Speckled Trout by John Burroughs
Speckled Troutby John Burroughs is richly illustrated by Steven C. Daiber with 43 pencil drawings, 2 watercolors of trout and a Birch bark collage. Speckled Trout is 7 x 9 inches in an edition of 300 books, hand bound in a black walnut dyed paper with the text label in birch bark, and is enclosed in a light yellow handmade paper case.
A deluxe edition of 30, hand bound in a handmade green paper with a birch bark label image of a trout, includes 3 original prints: 2 colored woodcuts of a brook trout and a map of the Beaverkill watershed in the Catskill Mountains printed from 5 blocks with additional hand coloring. The woodcuts are printed on Sekisho and bound into the book. The wood engraving of a fisherman is printed in dark green on Sekisho and tipped in. The deluxe edition comes in a clam shell box. Speckled trout is available here.

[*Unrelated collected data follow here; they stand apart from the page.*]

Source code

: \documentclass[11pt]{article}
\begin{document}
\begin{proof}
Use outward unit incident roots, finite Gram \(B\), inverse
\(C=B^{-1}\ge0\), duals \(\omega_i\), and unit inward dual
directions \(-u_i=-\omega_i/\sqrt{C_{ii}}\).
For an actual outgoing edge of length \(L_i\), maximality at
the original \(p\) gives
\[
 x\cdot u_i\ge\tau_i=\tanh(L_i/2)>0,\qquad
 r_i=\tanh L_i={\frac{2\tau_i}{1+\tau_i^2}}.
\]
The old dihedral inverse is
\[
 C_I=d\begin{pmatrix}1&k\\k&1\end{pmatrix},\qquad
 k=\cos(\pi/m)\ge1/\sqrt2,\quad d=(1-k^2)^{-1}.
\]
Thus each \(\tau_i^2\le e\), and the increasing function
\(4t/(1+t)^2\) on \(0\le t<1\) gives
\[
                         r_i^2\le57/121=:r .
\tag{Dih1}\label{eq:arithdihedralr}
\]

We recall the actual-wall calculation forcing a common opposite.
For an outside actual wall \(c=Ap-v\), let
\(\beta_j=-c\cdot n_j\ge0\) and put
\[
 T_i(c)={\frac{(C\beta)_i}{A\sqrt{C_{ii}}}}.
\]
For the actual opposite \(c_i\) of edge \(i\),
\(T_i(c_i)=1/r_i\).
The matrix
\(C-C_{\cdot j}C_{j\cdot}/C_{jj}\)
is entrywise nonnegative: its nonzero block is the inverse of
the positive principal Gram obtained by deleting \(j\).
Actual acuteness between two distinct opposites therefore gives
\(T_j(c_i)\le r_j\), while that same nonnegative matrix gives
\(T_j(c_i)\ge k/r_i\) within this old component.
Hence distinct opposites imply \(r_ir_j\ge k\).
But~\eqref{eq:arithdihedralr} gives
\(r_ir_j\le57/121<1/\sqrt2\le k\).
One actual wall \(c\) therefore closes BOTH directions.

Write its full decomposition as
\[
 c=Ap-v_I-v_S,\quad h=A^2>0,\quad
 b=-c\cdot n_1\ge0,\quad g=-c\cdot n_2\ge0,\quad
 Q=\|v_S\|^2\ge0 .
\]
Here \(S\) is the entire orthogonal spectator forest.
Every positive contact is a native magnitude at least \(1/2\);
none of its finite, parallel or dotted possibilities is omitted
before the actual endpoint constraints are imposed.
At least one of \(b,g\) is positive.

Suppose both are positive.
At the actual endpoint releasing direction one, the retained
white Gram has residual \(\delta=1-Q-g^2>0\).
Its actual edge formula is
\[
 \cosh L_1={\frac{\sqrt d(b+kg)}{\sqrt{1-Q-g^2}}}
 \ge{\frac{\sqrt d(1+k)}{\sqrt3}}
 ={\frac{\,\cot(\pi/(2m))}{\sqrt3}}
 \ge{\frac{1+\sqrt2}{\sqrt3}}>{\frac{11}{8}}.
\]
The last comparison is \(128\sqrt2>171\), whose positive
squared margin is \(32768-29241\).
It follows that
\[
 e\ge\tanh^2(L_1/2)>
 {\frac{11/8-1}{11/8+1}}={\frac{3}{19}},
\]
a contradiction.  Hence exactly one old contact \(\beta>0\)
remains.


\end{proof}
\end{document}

Wood cut prints from the book are also for sale. Salvelinus fontinalis is printed damp on Arches cover in an edition of 70 with the first 31 with text from Speckled Trout for $100, the remainder at $65. The map is an edition of 120 on Guttenburg laid at $75.
Speckled Trout first appeared in the October 1870 issue of Atlantic Monthly and again in 1879 in a collection of essays- Locusts and Wild Honey. John Burroughs was an American naturalist, completing 23 volumes of essays of nature writing. His career spanned a friendship with Walt Whitman in Washington DC during the Civil War to camping trips with Roosevelt, Edison and Muir in the first decades of the 20th century.

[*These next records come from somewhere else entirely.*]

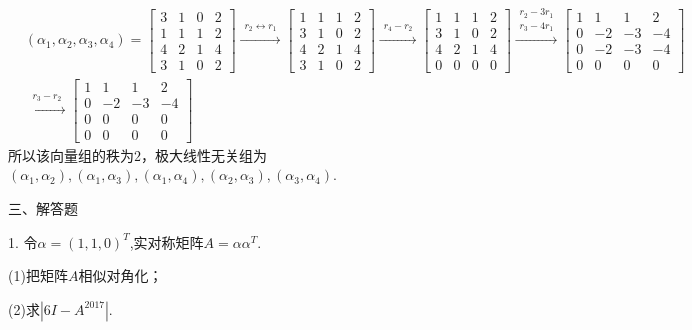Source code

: \documentclass{article}
\begin{document}
\begin{jie}
\begin{align*}
&(\alpha_1,\alpha_2,\alpha_3,\alpha_4)=
\begin{bmatrix}
   3 &1 & 0 &2\\
  1 & 1 & 1&2\\
  4 & 2 & 1&4\\
   3 &1 & 0 &2
\end{bmatrix}
\xrightarrow{\substack{r_{2}\leftrightarrow r_{1}}}
{
\begin{bmatrix}
  1 & 1 & 1&2 \\
 3 &1 & 0 &2 \\
  4 & 2 & 1&4\\
   3 &1 & 0 &2
\end{bmatrix}
}
\xrightarrow{\substack{r_{4}- r_{2}}}
{
\begin{bmatrix}
  1 & 1 & 1&2 \\
 3 &1 & 0 &2 \\
  4 & 2 & 1&4\\
   0 &0 & 0 &0
\end{bmatrix}
}
\xrightarrow{\substack{r_{2}-3 r_{1}\\ r_3-4r_1}}
{
\begin{bmatrix}
  1 & 1 & 1&2 \\
 0 &-2 & -3 &-4 \\
 0 &-2 & -3 &-4\\
   0 &0 & 0 &0
\end{bmatrix}
}\\
&\xrightarrow{\substack{r_{3}-r_{2}}}
{
\begin{bmatrix}
  1 & 1 & 1&2 \\
 0 &-2 & -3 &-4 \\
0 &0 & 0 &0\\
   0 &0 & 0 &0
\end{bmatrix}
}
\end{align*}
所以该向量组的秩为$2$，极大线性无关组为$(\alpha_1,\alpha_2),(\alpha_1,\alpha_3),(\alpha_1,\alpha_4),(\alpha_2,\alpha_3),(\alpha_3,\alpha_4)$.
\end{jie}

三、解答题

1. 令$\alpha=(1,1,0)^{T}$,实对称矩阵$A=\alpha\alpha^{T}$.

(1)把矩阵$A$相似对角化；

(2)求$|6I-A^{2017}|$.
\end{document}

“The newest artist-bookmaker, and surely one of the most original and unique, is Steven Daiber.
. . . a treasure for serious collectors.” Nick Lyons, Lyons Publishing, New York, NY
“Burroughs captures to perfection the true flavor of old-time roughing it, replete with clouds of black flies, spates of rain, trackless woods, cold nights, rough bark shelters, and literally bags of fresh-caught brookies. Daiber’s tough but delicate artwork enhances the account with haunting images so vivid you can almost smell the wood smoke . . . a slim, virile, handsome book no serious collector of angling literature should be without.”
Robert F. Jones
The trout is dark and obscure above, but behind this foil there are wondrous tints that reward the believing eye. Those that seek him in his wild remote haunts are quite sure to get the full force of the somber and uninviting aspects—the wet, the cold, the toil, the broken rest and the huge savage, uncompromising nature, etc. But the true angler sees farther than these, and is never thwarted of his legitimate reward by them.